I loved the talks Don and I had during the rest times. He told me about responsibility and duty. “A top dog must be willing to lay down his life for his master, just like the secret service guys do for the President," he said.
He also talked a lot about someone named Darlene. Once he forgot to put me in the sleeping cage and I curled up beside him on the rug as he got sleepy while drinking from a bottle. It got harder to understand him, but he seemed to hate her and love her at the same time. He talked a lot about her hair and about her sleeping habits. I certainly could understand this. I loved to curl up with Celia and smell her lovely ears. Finally, Don made water come out of his eyes, dropped his bottle and went to sleep. He made rattling and sucking noises with his mouth as he swallowed air. Flies gathered to socialize on his lip hair as he blew in and out.
The last day of school came; the day of the big show-off parade. What we had learned was now to be seen by everybody. All of us had been rehearsing to achieve perfection. For hours I bowed, sat, stayed and came. Hour after hour. Borrrrring.
This time loud organ music playing "Charge” blared from somewhere to get the handlers moving, because they were as tired as the rest of us. Around and around we went. A stop here, a stay there, such a snap. It took concentration. You had to fix your mind on exactly what you were asked to do. No more, no less.
The barn was crowded with wooden benches filled with doting owners, little kids, and highway patrol guys looking over the talent and assorted dog lovers. Someone had spread new fill inside the ring that made it easier on the paws and gave a spring to the step.
There were two men and one woman standing in the center of the ring with cards and pencils writing stuff down as they checked us over. Then the signal came for a dog to enter the center of the ring. It was Celia. She looked lovely: beautifully brushed, beautifully bred. The next thing I knew, I was led to stand beside her. Me, the half-breed, was standing next to royalty. Drum roll. A tall man in black put a blue ribbon on Celiaís collar. She'd won first prize, the best of the best. Then he came to me. After poking around, looking in my eyes and ears, and (blush) other places, he gave me a white ribbon. Don jumped for joy. The tall man told him I was the best in obedience, but my lack of pedigree held me back from the No. 1 slot. I didn't care. I wanted Celia to win anyway.
All the owners came to get us. Except for mine. Tootles' human was round, laughed a lot, had freckles and light, wavy hair. He and Tootles looked alike. He seemed glad to see him again, clamoring and jumping all over him. I envied all the hugs and loving words his human gave him. Tootles had forgotten his training rules: a good dog will never, never jump up with paws; never, never make dirt inside; and never, never make his human angry.

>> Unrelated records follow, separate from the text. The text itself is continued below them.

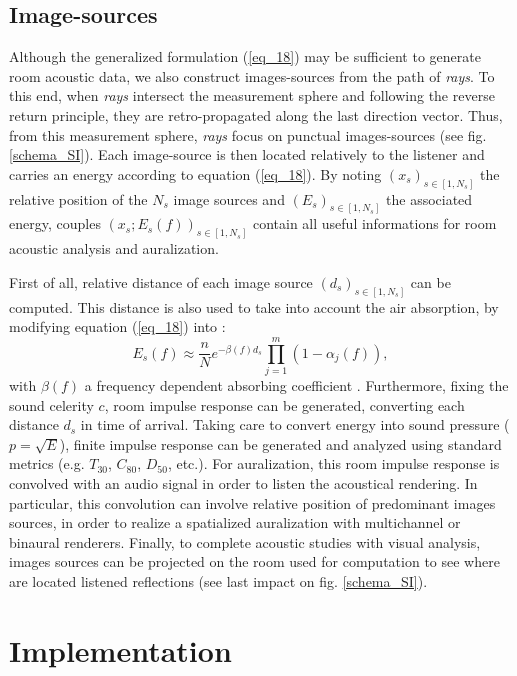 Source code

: \documentclass[AMA,STIX1COL]{WileyNJD-v2}
\begin{document}
\subsection{Image-sources}
\label{is}
Although the generalized formulation (\ref{eq_18}) may be sufficient to generate room acoustic data, we also construct images-sources from the path of \textit{rays}. To this end, when \textit{rays} intersect the measurement sphere and following the reverse return principle, they are retro-propagated along the last direction vector. Thus, from this measurement sphere, \textit{rays} focus on punctual images-sources (see fig. \ref{schema_SI}). Each image-source is then located relatively to the listener and carries an energy according to equation (\ref{eq_18}). By noting $(x_s)_{s \in [1, N_s]}$ the relative position of the $N_s$ image sources and $(E_s)_{s \in [1, N_s]}$ the associated energy, couples $(x_s;E_s(f))_{s \in [1, N_s]}$ contain all useful informations for room acoustic analysis and auralization. 

First of all, relative distance of each image source $(d_s)_{s \in [1, N_s]}$ can be computed. This distance is also used to take into account the air absorption, by modifying equation (\ref{eq_18}) into :
\begin{equation}
E_s(f) \approx  \frac{n}{N}  e^{-\beta(f) d_s}  \prod_{j=1}^{m}(1 - \alpha_j(f)),
\label{eq_19}
\end{equation}    
with $\beta(f)$ a frequency dependent absorbing coefficient \cite{iso}. Furthermore, fixing the sound celerity $c$, room impulse response can be generated, converting each distance $d_s$ in time of arrival. Taking care to convert energy into sound pressure ($p = \sqrt{E}$), finite impulse response can be generated and analyzed using standard metrics (e.g. $T_{30}$, $C_{80}$, $D_{50}$, etc.). For auralization, this room impulse response is convolved with an audio signal in order to listen the acoustical rendering. In particular, this convolution can involve relative position of predominant images sources, in order to realize a spatialized auralization with multichannel or binaural renderers. Finally, to complete acoustic studies with visual analysis, images sources can be projected on the room used for computation to see where are located listened reflections (see last impact on fig. \ref{schema_SI}).



\section{Implementation}
\end{document}
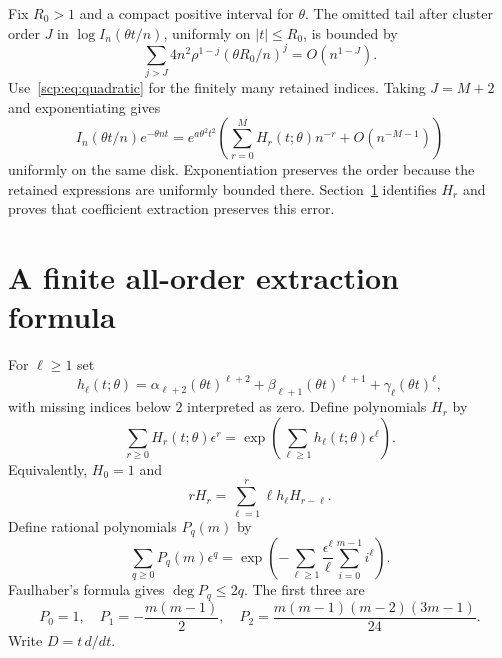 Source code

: \documentclass[11pt]{article}
\begin{document}
Fix $R_0>1$ and a compact positive interval for $\theta$. The omitted tail after cluster order $J$ in $\log I_n(\theta t/n)$, uniformly on $|t|\le R_0$, is bounded by
\begin{equation}\label{scp:eq:logtail}
 \sum_{j>J}4n^2\rho^{1-j}(\theta R_0/n)^j=O(n^{1-J}).
\end{equation}
Use~\eqref{scp:eq:quadratic} for the finitely many retained indices. Taking $J=M+2$ and exponentiating gives
\begin{equation}\label{scp:eq:Hexp}
 I_n(\theta t/n)e^{-\theta nt}
 =e^{a\theta^2t^2}
 \left(\sum_{r=0}^M H_r(t;\theta)n^{-r}+O(n^{-M-1})\right)
\end{equation}
uniformly on the same disk. Exponentiation preserves the order because the retained expressions are uniformly bounded there. Section~\ref{scp:sec:transfer} identifies $H_r$ and proves that coefficient extraction preserves this error.

\section{A finite all-order extraction formula}\label{scp:sec:transfer}
For $\ell\ge1$ set
\begin{equation}\label{scp:eq:h}
 h_\ell(t;\theta)=\alpha_{\ell+2}(\theta t)^{\ell+2}
   +\beta_{\ell+1}(\theta t)^{\ell+1}
   +\gamma_\ell(\theta t)^\ell,
\end{equation}
with missing indices below $2$ interpreted as zero. Define polynomials $H_r$ by
\[
 \sum_{r\ge0}H_r(t;\theta)\epsilon^r
 =\exp\left(\sum_{\ell\ge1}h_\ell(t;\theta)\epsilon^\ell\right).
\]
Equivalently, $H_0=1$ and
\begin{equation}\label{scp:eq:Hrec}
 rH_r=\sum_{\ell=1}^r\ell h_\ell H_{r-\ell}.
\end{equation}
Define rational polynomials $P_q(m)$ by
\begin{equation}\label{scp:eq:P}
 \sum_{q\ge0}P_q(m)\epsilon^q
 =\exp\left(-\sum_{\ell\ge1}\frac{\epsilon^\ell}{\ell}
                      \sum_{i=0}^{m-1}i^\ell\right).
\end{equation}
Faulhaber's formula gives $\deg P_q\le2q$. The first three are
\[
 P_0=1,\quad P_1=-\frac{m(m-1)}2,\quad
 P_2=\frac{m(m-1)(m-2)(3m-1)}{24}.
\]
Write $D=t\,d/dt$.
\end{document}
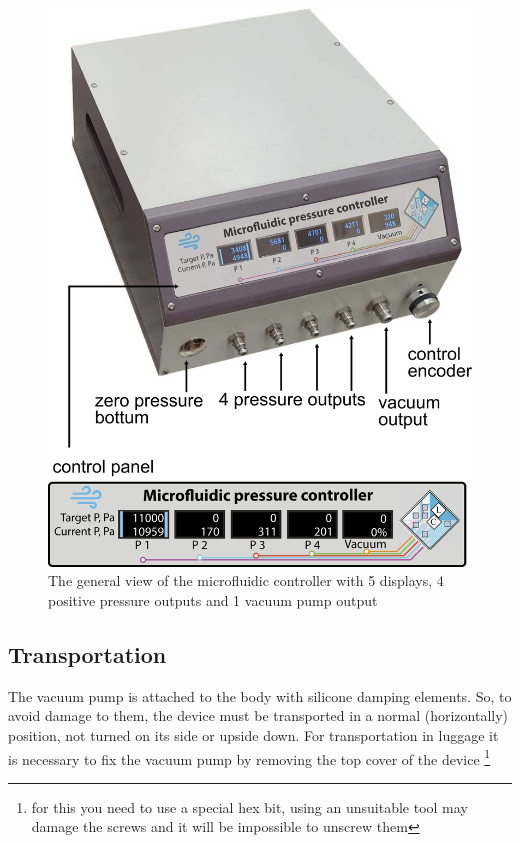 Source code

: \documentclass[twoside, 12pt, a4paper]{refart}
\begin{document}
    \begin{figure}[h!b]
	  \begin{center}
	  \includegraphics[width=\textwidth]{imgs/device.png}
	  \caption{The general view of the microfluidic controller with 5 displays, 4 positive pressure outputs and 1 vacuum pump output}
	  \label{fig:device}
	  \end{center}
    \end{figure}


  \subsection{Transportation}
    The vacuum pump is attached to the body with silicone damping elements. So, to avoid damage to them, the device must be transported in a normal (horizontally) position, not turned on its side or upside down. For transportation in luggage it is necessary to fix the vacuum pump by removing the top cover of the device \footnote {for this you need to use a special hex bit, using an unsuitable tool may damage the screws and it will be impossible to unscrew them}
    
\end{document}
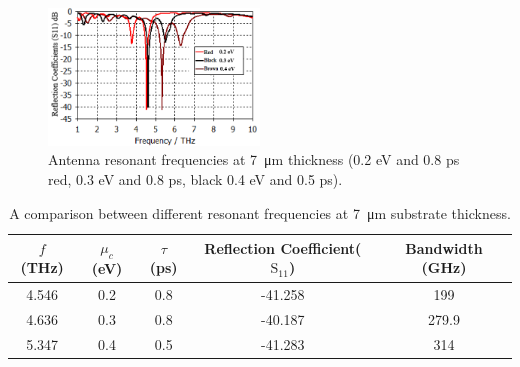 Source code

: \documentclass[12pt]{suhbook}
\begin{document}
% 
\begin{figure}[h]
\centering
\includegraphics[width=0.5\textwidth]{5}
\caption{Antenna resonant frequencies at \SI{7}{\um} thickness (0.2 eV and 0.8 ps red, 0.3 eV and 0.8 ps, black 0.4 eV and 0.5 ps).}
\label{Fig 5}
\end{figure}
% 
\begin{table}[hbt!]
\centering
 \begin{tabular}[hbt!]{|c | c |c |c|c|} 
 \hline
 $f$ (THz) & $\mu_c$ (eV) & $\tau$ (ps) & Reflection Coefficient($\mathrm{S_{11}}$) & Bandwidth (GHz) \\ [0.5ex] 
 \hline
4.546 & 0.2  & 0.8  &  -41.258 & 199 \\
 \hline
4.636  & 0.3  & 0.8  & -40.187  & 279.9 \\
 \hline
 5.347 & 0.4  & 0.5 & -41.283 & 314  \\[1ex]
 \hline
\end{tabular}
\caption{A comparison between different resonant frequencies at \SI{7}{\um} substrate thickness.}
\label{table:3}
\end{table}
% 
% 
\end{document}

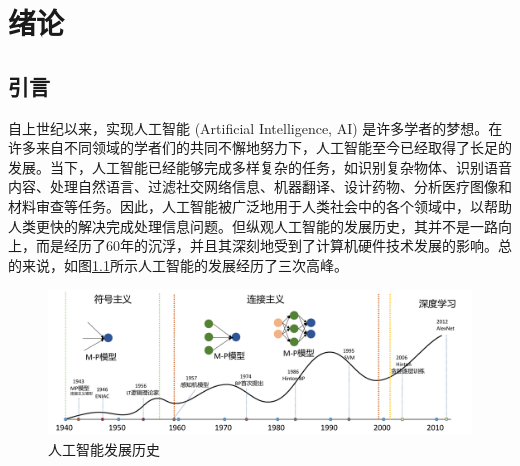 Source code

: 
\chapter{绪论}

\section{引言}

自上世纪以来，实现人工智能 (Artificial Intelligence, AI) 是许多学者的梦想。在许多来自不同领域的学者们的共同不懈地努力下，人工智能至今已经取得了长足的发展。当下，人工智能已经能够完成多样复杂的任务，如识别复杂物体\cite{he2016deep}、识别语音内容\cite{luong2015effective}、处理自然语言\cite{amodei2016end}、过滤社交网络信息、机器翻译\cite{bahdanau2014neural}、设计药物、分析医疗图像\cite{esteva2017dermatologist}和材料审查等任务。因此，人工智能被广泛地用于人类社会中的各个领域中，以帮助人类更快的解决完成处理信息问题。但纵观人工智能的发展历史，其并不是一路向上，而是经历了60年的沉浮，并且其深刻地受到了计算机硬件技术发展的影响。总的来说，如图\ref{devlop}所示人工智能的发展经历了三次高峰。

\begin{figure}[ht]
	\centering
	\includegraphics[width=1\textwidth]{figures/development.pdf}
	\caption{人工智能发展历史}
	\label{devlop}
\end{figure}

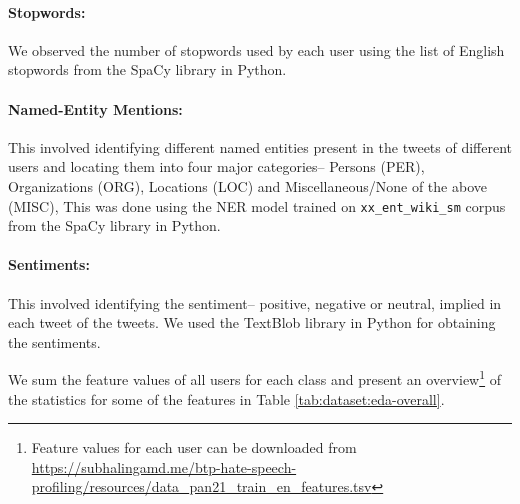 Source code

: \paragraph{Stopwords:} We observed the number of stopwords used by each user using the list of English stopwords from the SpaCy library \cite{spacy} in Python.

\paragraph{Named-Entity Mentions:} This involved identifying different named entities present in the tweets of different users and locating them into four major categories-- Persons (PER), Organizations (ORG), Locations (LOC) and Miscellaneous/None of the above (MISC), This was done using the NER model trained on \texttt{xx\_ent\_wiki\_sm}  corpus from the SpaCy library in Python.

\paragraph{Sentiments:} This involved identifying the sentiment-- positive, negative or neutral, implied in each tweet of the tweets. We used the TextBlob library \cite{textblob} in Python for obtaining the sentiments.



We sum the feature values of all users for each class and present an overview\footnote{Feature values for each user can be downloaded from \url{https://subhalingamd.me/btp-hate-speech-profiling/resources/data_pan21_train_en_features.tsv}} of the statistics for some of the features in Table \ref{tab:dataset:eda-overall}.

I hated to say good-bye to Celia. We touched noses, promising all kinds of things that would never be. With a lump in my throat I watched her go, coat waving as she trotted beside her hunter. She glanced back, winked, and as much as told me she would remember me forever.
I was the last to leave. Bubba came in the truck to take me away and my trainer, Don, gave me a pat and told me to be a good dog. He said he would come to visit and we would go coon hunting. Bubba agreed and I wasn't as nervous about leaving Don as I thought I would be.
Although I wasn't anxious to see the rats again, I was older and not afraid. If the truth were known, I was looking forward to my first encounter with one of them. Nails wouldn't be around very long if I had anything to do with it.